**EXTRACTED MATERIAL**
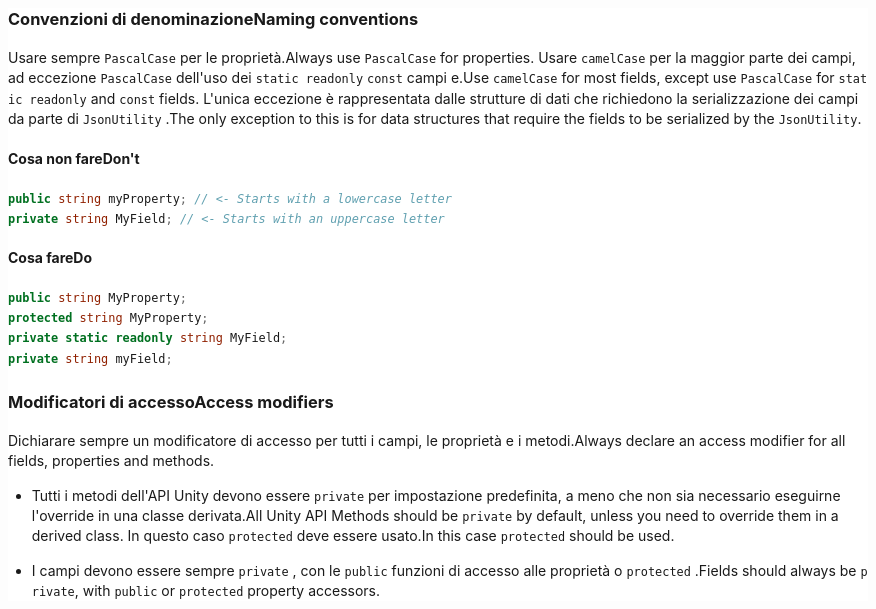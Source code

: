 ### <a name="naming-conventions"></a><span data-ttu-id="e6a7e-214">Convenzioni di denominazione</span><span class="sxs-lookup"><span data-stu-id="e6a7e-214">Naming conventions</span></span>

<span data-ttu-id="e6a7e-215">Usare sempre `PascalCase` per le proprietà.</span><span class="sxs-lookup"><span data-stu-id="e6a7e-215">Always use `PascalCase` for properties.</span></span> <span data-ttu-id="e6a7e-216">Usare `camelCase` per la maggior parte dei campi, ad eccezione `PascalCase` dell'uso dei `static readonly` `const` campi e.</span><span class="sxs-lookup"><span data-stu-id="e6a7e-216">Use `camelCase` for most fields, except use `PascalCase` for `static readonly` and `const` fields.</span></span> <span data-ttu-id="e6a7e-217">L'unica eccezione è rappresentata dalle strutture di dati che richiedono la serializzazione dei campi da parte di `JsonUtility` .</span><span class="sxs-lookup"><span data-stu-id="e6a7e-217">The only exception to this is for data structures that require the fields to be serialized by the `JsonUtility`.</span></span>

#### <a name="dont"></a><span data-ttu-id="e6a7e-218">Cosa non fare</span><span class="sxs-lookup"><span data-stu-id="e6a7e-218">Don't</span></span>

```c#
public string myProperty; // <- Starts with a lowercase letter
private string MyField; // <- Starts with an uppercase letter
```

#### <a name="do"></a><span data-ttu-id="e6a7e-219">Cosa fare</span><span class="sxs-lookup"><span data-stu-id="e6a7e-219">Do</span></span>

```c#
public string MyProperty;
protected string MyProperty;
private static readonly string MyField;
private string myField;
```

### <a name="access-modifiers"></a><span data-ttu-id="e6a7e-220">Modificatori di accesso</span><span class="sxs-lookup"><span data-stu-id="e6a7e-220">Access modifiers</span></span>

<span data-ttu-id="e6a7e-221">Dichiarare sempre un modificatore di accesso per tutti i campi, le proprietà e i metodi.</span><span class="sxs-lookup"><span data-stu-id="e6a7e-221">Always declare an access modifier for all fields, properties and methods.</span></span>

- <span data-ttu-id="e6a7e-222">Tutti i metodi dell'API Unity devono essere `private` per impostazione predefinita, a meno che non sia necessario eseguirne l'override in una classe derivata.</span><span class="sxs-lookup"><span data-stu-id="e6a7e-222">All Unity API Methods should be `private` by default, unless you need to override them in a derived class.</span></span> <span data-ttu-id="e6a7e-223">In questo caso `protected` deve essere usato.</span><span class="sxs-lookup"><span data-stu-id="e6a7e-223">In this case `protected` should be used.</span></span>

- <span data-ttu-id="e6a7e-224">I campi devono essere sempre `private` , con le `public` funzioni di accesso alle proprietà o `protected` .</span><span class="sxs-lookup"><span data-stu-id="e6a7e-224">Fields should always be `private`, with `public` or `protected` property accessors.</span></span>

**EXERCISE DETAILS**
Each line above where the word "devono" occurs should be returned in full.

**TASK ANSWER**
- <span data-ttu-id="e6a7e-222">Tutti i metodi dell'API Unity devono essere `private` per impostazione predefinita, a meno che non sia necessario eseguirne l'override in una classe derivata.</span><span class="sxs-lookup"><span data-stu-id="e6a7e-222">All Unity API Methods should be `private` by default, unless you need to override them in a derived class.</span></span> <span data-ttu-id="e6a7e-223">In questo caso `protected` deve essere usato.</span><span class="sxs-lookup"><span data-stu-id="e6a7e-223">In this case `protected` should be used.</span></span>
- <span data-ttu-id="e6a7e-224">I campi devono essere sempre `private` , con le `public` funzioni di accesso alle proprietà o `protected` .</span><span class="sxs-lookup"><span data-stu-id="e6a7e-224">Fields should always be `private`, with `public` or `protected` property accessors.</span></span>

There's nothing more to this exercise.